__Problem to work on__
Return the entries below word for word; no images should appear in the copy.

(Dataset entries)

☆ ☆ ☆ ☆

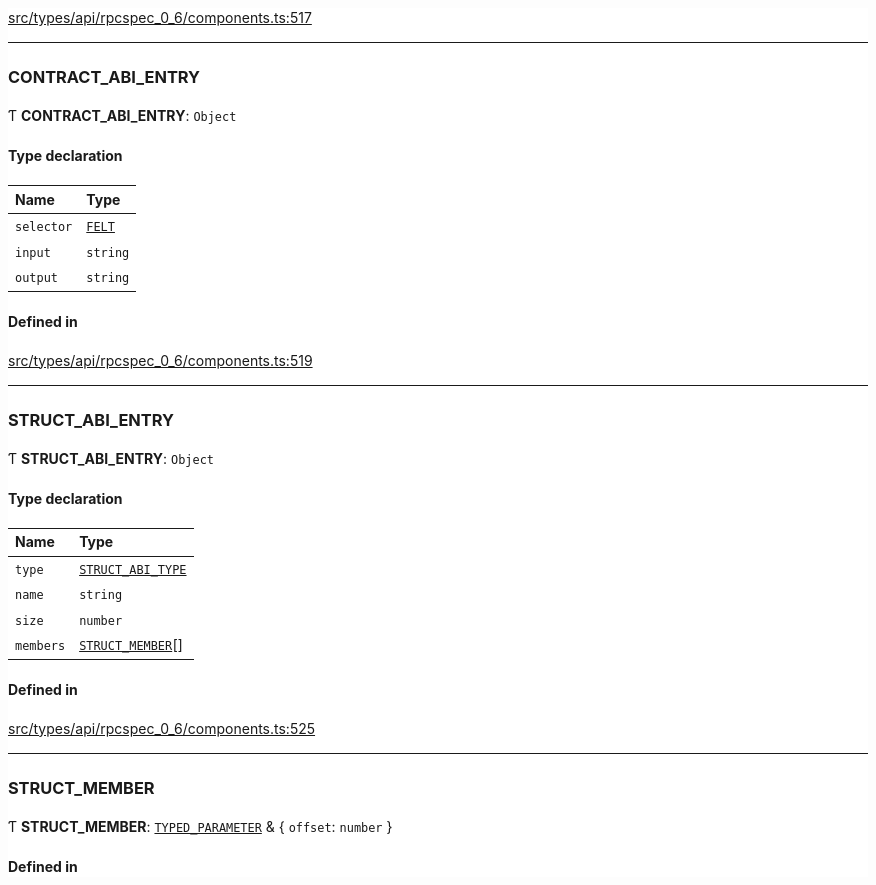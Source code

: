 [src/types/api/rpcspec_0_6/components.ts:517](https://github.com/starknet-io/starknet.js/blob/v6.23.1/src/types/api/rpcspec_0_6/components.ts#L517)

---

### CONTRACT_ABI_ENTRY

Ƭ **CONTRACT_ABI_ENTRY**: `Object`

#### Type declaration

| Name       | Type                                       |
| :--------- | :----------------------------------------- |
| `selector` | [`FELT`](types.RPC.RPCSPEC06.SPEC.md#felt) |
| `input`    | `string`                                   |
| `output`   | `string`                                   |

#### Defined in

[src/types/api/rpcspec_0_6/components.ts:519](https://github.com/starknet-io/starknet.js/blob/v6.23.1/src/types/api/rpcspec_0_6/components.ts#L519)

---

### STRUCT_ABI_ENTRY

Ƭ **STRUCT_ABI_ENTRY**: `Object`

#### Type declaration

| Name      | Type                                                             |
| :-------- | :--------------------------------------------------------------- |
| `type`    | [`STRUCT_ABI_TYPE`](types.RPC.RPCSPEC06.SPEC.md#struct_abi_type) |
| `name`    | `string`                                                         |
| `size`    | `number`                                                         |
| `members` | [`STRUCT_MEMBER`](types.RPC.RPCSPEC06.SPEC.md#struct_member)[]   |

#### Defined in

[src/types/api/rpcspec_0_6/components.ts:525](https://github.com/starknet-io/starknet.js/blob/v6.23.1/src/types/api/rpcspec_0_6/components.ts#L525)

---

### STRUCT_MEMBER

Ƭ **STRUCT_MEMBER**: [`TYPED_PARAMETER`](types.RPC.RPCSPEC06.SPEC.md#typed_parameter) & \{ `offset`: `number` }

#### Defined in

☆ ☆ ☆ ☆

__Your solution__
Source code

: [src/types/api/rpcspec_0_6/components.ts:517](https://github.com/starknet-io/starknet.js/blob/v6.23.1/src/types/api/rpcspec_0_6/components.ts#L517)

---

### CONTRACT_ABI_ENTRY

Ƭ **CONTRACT_ABI_ENTRY**: `Object`

#### Type declaration

| Name       | Type                                       |
| :--------- | :----------------------------------------- |
| `selector` | [`FELT`](types.RPC.RPCSPEC06.SPEC.md#felt) |
| `input`    | `string`                                   |
| `output`   | `string`                                   |

#### Defined in

[src/types/api/rpcspec_0_6/components.ts:519](https://github.com/starknet-io/starknet.js/blob/v6.23.1/src/types/api/rpcspec_0_6/components.ts#L519)

---

### STRUCT_ABI_ENTRY

Ƭ **STRUCT_ABI_ENTRY**: `Object`

#### Type declaration

| Name      | Type                                                             |
| :-------- | :--------------------------------------------------------------- |
| `type`    | [`STRUCT_ABI_TYPE`](types.RPC.RPCSPEC06.SPEC.md#struct_abi_type) |
| `name`    | `string`                                                         |
| `size`    | `number`                                                         |
| `members` | [`STRUCT_MEMBER`](types.RPC.RPCSPEC06.SPEC.md#struct_member)[]   |

#### Defined in

[src/types/api/rpcspec_0_6/components.ts:525](https://github.com/starknet-io/starknet.js/blob/v6.23.1/src/types/api/rpcspec_0_6/components.ts#L525)

---

### STRUCT_MEMBER

Ƭ **STRUCT_MEMBER**: [`TYPED_PARAMETER`](types.RPC.RPCSPEC06.SPEC.md#typed_parameter) & \{ `offset`: `number` }

#### Defined in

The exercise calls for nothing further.